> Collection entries
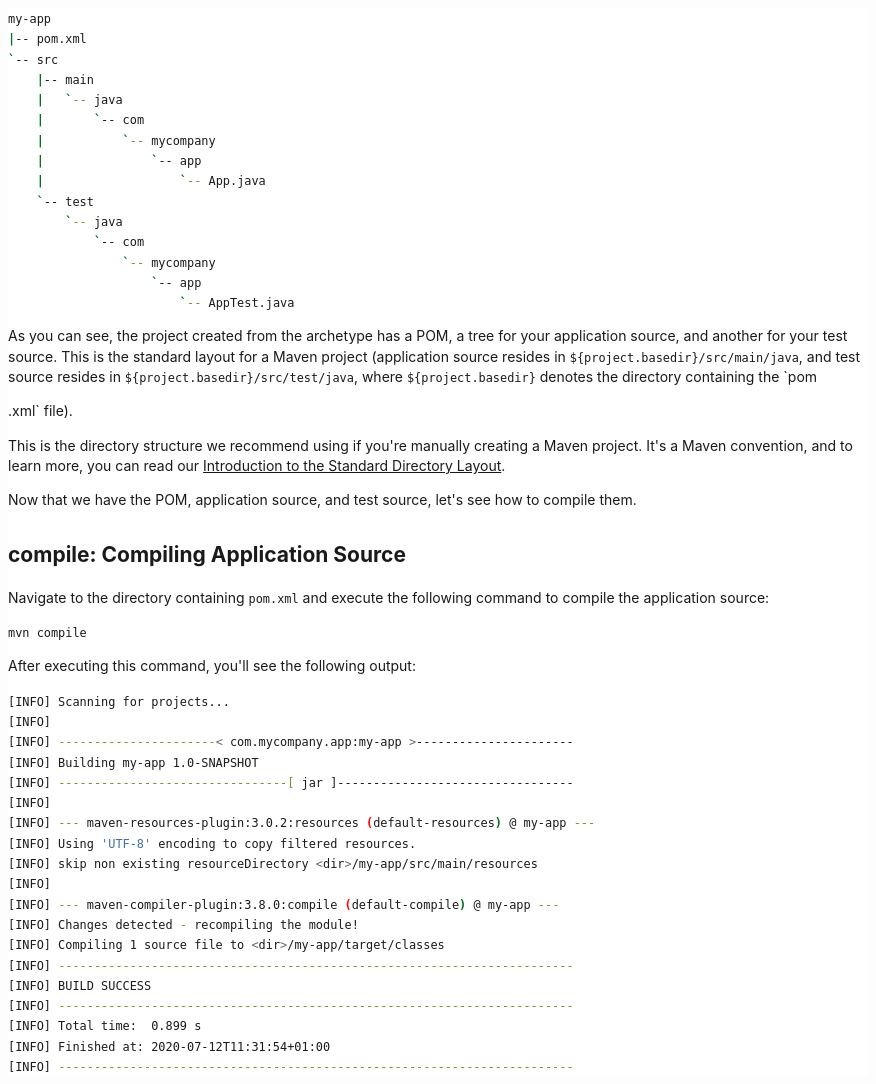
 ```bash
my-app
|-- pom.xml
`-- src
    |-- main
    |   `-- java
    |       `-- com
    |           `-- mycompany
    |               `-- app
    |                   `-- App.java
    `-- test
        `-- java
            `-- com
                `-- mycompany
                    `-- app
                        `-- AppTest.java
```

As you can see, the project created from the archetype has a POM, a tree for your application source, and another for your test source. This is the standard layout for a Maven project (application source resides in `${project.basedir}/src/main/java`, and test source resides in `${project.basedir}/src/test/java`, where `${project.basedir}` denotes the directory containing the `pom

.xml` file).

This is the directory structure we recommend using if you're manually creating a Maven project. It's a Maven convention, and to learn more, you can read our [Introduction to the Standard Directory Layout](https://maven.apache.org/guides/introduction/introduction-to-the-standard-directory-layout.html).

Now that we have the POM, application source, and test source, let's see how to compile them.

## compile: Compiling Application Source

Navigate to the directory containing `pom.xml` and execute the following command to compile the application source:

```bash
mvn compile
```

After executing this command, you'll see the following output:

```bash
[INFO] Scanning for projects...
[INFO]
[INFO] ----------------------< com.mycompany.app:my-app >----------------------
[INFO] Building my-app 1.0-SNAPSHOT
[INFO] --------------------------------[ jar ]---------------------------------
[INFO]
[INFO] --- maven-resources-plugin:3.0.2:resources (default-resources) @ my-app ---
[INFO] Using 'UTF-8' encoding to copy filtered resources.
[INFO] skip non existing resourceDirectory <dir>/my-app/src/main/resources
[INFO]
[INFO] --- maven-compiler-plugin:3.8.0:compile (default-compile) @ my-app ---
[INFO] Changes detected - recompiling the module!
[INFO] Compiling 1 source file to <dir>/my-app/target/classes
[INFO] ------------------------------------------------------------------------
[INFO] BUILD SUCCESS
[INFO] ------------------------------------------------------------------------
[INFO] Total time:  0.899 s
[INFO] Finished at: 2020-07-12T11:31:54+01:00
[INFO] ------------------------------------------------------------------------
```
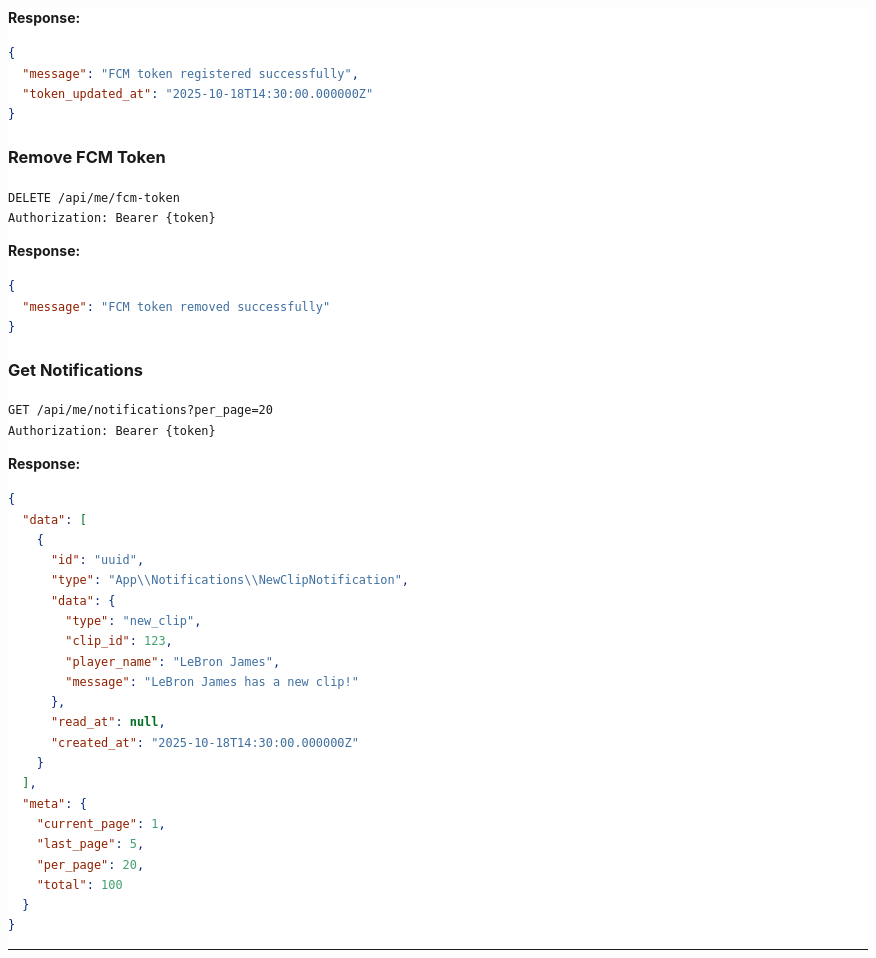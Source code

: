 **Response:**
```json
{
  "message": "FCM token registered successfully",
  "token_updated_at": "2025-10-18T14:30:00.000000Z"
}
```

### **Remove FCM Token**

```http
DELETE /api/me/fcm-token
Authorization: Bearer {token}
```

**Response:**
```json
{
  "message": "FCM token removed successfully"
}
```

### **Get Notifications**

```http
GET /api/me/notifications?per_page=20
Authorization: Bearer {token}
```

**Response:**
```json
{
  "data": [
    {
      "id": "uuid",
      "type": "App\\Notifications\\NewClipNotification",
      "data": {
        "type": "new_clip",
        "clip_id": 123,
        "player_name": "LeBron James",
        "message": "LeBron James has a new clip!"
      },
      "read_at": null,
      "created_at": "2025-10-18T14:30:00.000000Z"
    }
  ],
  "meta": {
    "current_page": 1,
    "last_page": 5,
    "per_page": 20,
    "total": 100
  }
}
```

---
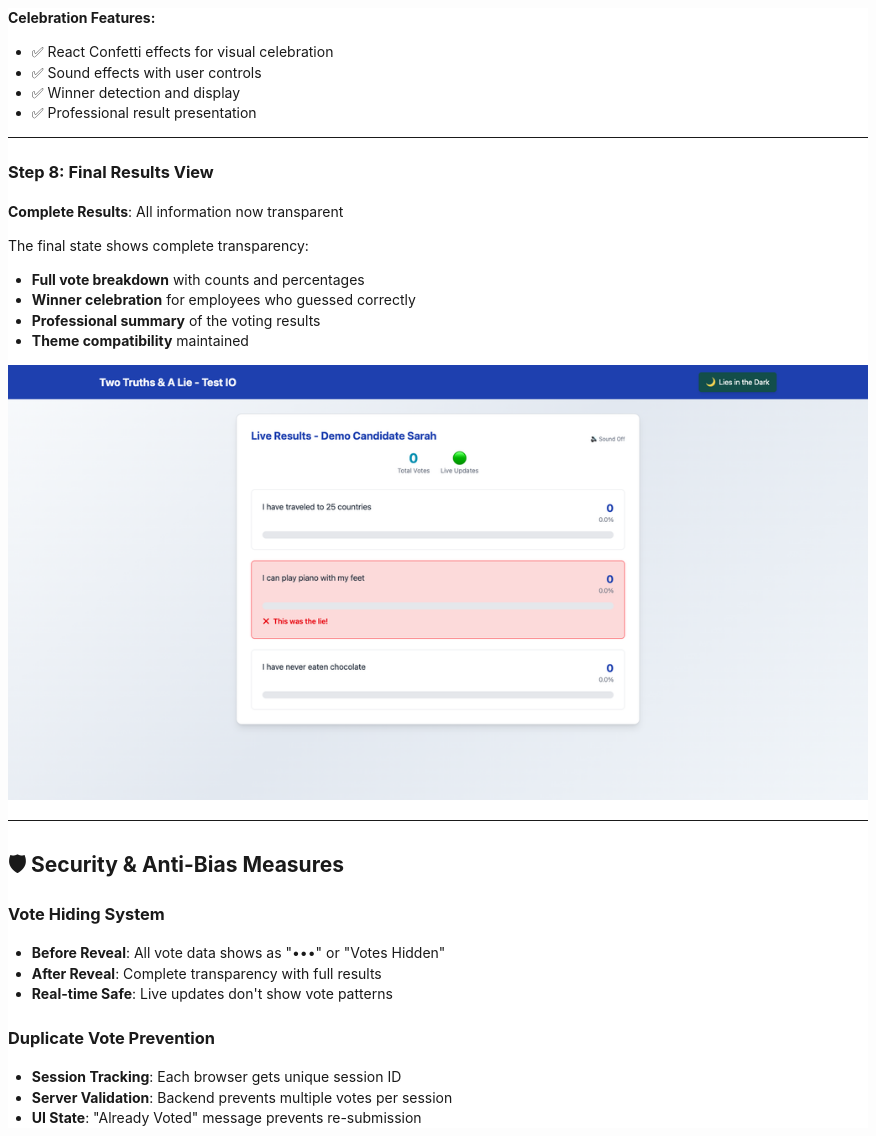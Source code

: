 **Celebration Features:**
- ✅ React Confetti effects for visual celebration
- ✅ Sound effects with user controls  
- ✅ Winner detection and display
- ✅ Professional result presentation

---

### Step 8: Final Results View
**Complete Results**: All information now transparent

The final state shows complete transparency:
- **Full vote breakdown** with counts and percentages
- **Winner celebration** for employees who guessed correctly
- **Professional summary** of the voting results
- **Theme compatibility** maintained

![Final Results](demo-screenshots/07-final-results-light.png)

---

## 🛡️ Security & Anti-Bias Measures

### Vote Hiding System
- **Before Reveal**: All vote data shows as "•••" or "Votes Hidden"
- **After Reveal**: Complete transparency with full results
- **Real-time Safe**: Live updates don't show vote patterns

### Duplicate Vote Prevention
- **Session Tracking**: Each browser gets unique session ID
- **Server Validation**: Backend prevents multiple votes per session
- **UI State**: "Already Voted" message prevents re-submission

> Work to complete
Return, in full, every line of these entries that holds "transparency".

> Exercise solution
The final state shows complete transparency:
- **After Reveal**: Complete transparency with full results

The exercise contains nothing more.